▸ Plain-text document sources:
*** Begin section ***
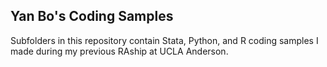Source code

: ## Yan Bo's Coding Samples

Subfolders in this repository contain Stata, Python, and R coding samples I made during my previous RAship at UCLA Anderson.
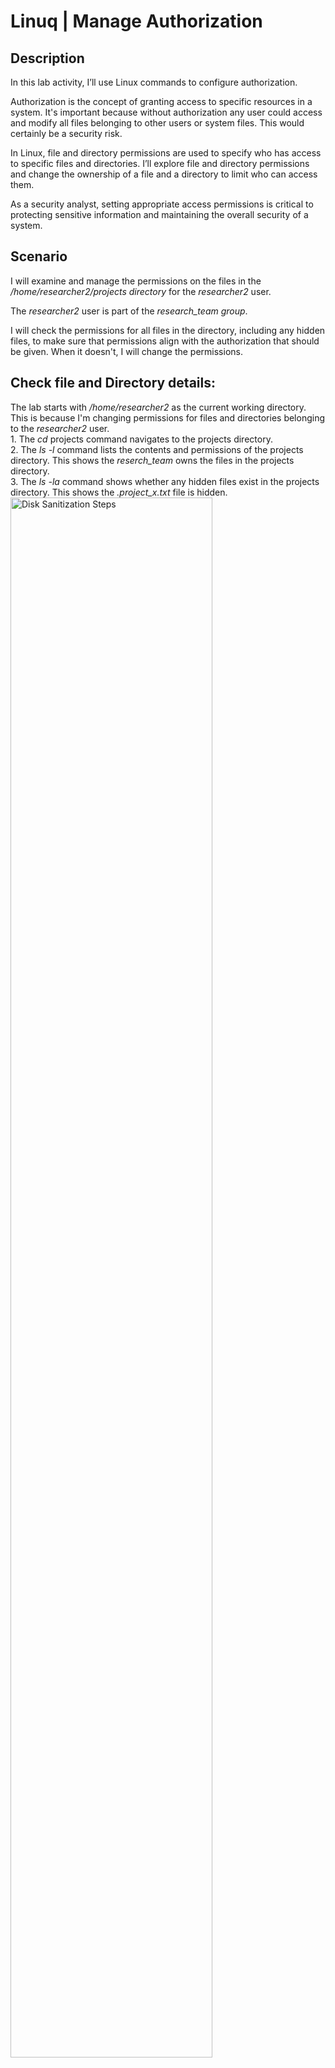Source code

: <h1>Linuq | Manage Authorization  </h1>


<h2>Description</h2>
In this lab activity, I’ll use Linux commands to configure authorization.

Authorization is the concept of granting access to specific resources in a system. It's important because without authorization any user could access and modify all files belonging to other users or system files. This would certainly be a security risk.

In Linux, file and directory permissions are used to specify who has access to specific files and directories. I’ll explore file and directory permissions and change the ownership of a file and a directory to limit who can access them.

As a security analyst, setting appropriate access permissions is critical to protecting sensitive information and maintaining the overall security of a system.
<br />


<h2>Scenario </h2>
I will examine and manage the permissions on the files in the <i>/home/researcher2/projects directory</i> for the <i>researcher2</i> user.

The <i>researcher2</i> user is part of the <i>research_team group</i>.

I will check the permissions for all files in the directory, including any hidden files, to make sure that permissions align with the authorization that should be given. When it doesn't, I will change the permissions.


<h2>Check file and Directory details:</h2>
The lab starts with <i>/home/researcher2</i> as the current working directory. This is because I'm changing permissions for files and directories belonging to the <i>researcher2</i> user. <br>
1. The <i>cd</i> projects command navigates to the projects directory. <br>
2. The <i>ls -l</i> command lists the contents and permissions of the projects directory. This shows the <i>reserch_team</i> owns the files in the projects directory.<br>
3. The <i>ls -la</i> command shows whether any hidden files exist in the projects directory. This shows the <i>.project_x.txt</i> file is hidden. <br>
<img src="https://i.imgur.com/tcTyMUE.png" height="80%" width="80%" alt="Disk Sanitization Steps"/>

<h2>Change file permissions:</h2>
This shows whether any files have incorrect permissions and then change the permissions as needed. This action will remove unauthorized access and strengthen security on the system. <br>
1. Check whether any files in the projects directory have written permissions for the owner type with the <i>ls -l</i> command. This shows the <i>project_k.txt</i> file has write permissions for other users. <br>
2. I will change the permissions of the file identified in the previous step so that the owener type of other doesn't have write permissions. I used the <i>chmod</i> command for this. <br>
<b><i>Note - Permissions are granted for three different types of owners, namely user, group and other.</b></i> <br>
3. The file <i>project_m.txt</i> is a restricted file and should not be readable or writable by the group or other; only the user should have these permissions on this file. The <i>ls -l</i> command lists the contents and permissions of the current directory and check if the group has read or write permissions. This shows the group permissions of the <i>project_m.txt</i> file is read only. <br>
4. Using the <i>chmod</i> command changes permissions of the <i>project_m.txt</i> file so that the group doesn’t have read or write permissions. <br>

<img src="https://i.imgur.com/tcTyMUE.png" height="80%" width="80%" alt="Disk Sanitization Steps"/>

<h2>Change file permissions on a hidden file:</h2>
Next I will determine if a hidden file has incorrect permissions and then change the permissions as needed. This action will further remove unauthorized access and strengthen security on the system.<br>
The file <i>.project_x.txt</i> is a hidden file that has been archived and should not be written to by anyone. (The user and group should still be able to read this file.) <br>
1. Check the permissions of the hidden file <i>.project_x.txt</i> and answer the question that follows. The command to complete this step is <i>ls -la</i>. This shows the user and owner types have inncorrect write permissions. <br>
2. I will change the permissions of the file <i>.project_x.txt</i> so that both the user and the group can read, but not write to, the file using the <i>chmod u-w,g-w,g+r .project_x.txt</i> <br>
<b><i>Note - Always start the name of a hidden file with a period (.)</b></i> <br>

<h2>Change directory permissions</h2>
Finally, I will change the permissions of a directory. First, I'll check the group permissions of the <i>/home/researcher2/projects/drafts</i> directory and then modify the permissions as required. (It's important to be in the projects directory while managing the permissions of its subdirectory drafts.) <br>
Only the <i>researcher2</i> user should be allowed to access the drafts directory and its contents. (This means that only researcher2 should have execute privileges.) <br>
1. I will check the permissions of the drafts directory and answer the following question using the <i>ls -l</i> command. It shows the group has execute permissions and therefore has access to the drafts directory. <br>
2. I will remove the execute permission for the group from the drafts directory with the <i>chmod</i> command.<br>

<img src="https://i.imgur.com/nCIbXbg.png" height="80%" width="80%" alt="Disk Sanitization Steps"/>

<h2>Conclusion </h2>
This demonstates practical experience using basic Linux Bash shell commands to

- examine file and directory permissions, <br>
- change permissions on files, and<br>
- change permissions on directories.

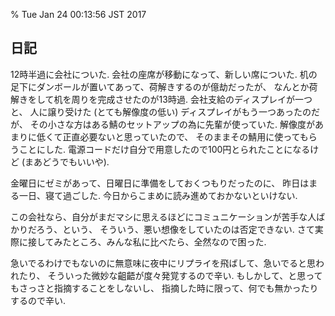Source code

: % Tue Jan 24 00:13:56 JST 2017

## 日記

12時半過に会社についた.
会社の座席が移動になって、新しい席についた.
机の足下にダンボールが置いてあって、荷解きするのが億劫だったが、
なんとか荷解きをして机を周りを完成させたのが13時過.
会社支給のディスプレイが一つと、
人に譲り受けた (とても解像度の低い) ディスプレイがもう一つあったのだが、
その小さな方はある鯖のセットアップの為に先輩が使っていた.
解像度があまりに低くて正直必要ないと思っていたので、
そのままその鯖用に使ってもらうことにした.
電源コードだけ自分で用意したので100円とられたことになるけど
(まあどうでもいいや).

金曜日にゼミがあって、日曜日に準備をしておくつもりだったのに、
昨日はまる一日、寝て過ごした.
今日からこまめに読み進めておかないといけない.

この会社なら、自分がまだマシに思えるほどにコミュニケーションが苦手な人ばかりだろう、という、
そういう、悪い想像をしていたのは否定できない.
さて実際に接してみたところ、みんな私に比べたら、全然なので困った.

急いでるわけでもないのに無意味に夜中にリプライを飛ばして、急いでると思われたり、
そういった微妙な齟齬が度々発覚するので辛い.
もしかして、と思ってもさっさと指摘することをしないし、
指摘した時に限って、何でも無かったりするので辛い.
*** End section ***
▸ Exercise aim: Extract, word for word, each line from the top of the data down to and including the line with "Authorization is the"; skip the pictures.

▸ Result for this exercise:
Source code

: ## Yan Bo's Coding Samples

Subfolders in this repository contain Stata, Python, and R coding samples I made during my previous RAship at UCLA Anderson.
Source code

: <h1>Linuq | Manage Authorization  </h1>


<h2>Description</h2>
In this lab activity, I’ll use Linux commands to configure authorization.

Authorization is the concept of granting access to specific resources in a system. It's important because without authorization any user could access and modify all files belonging to other users or system files. This would certainly be a security risk.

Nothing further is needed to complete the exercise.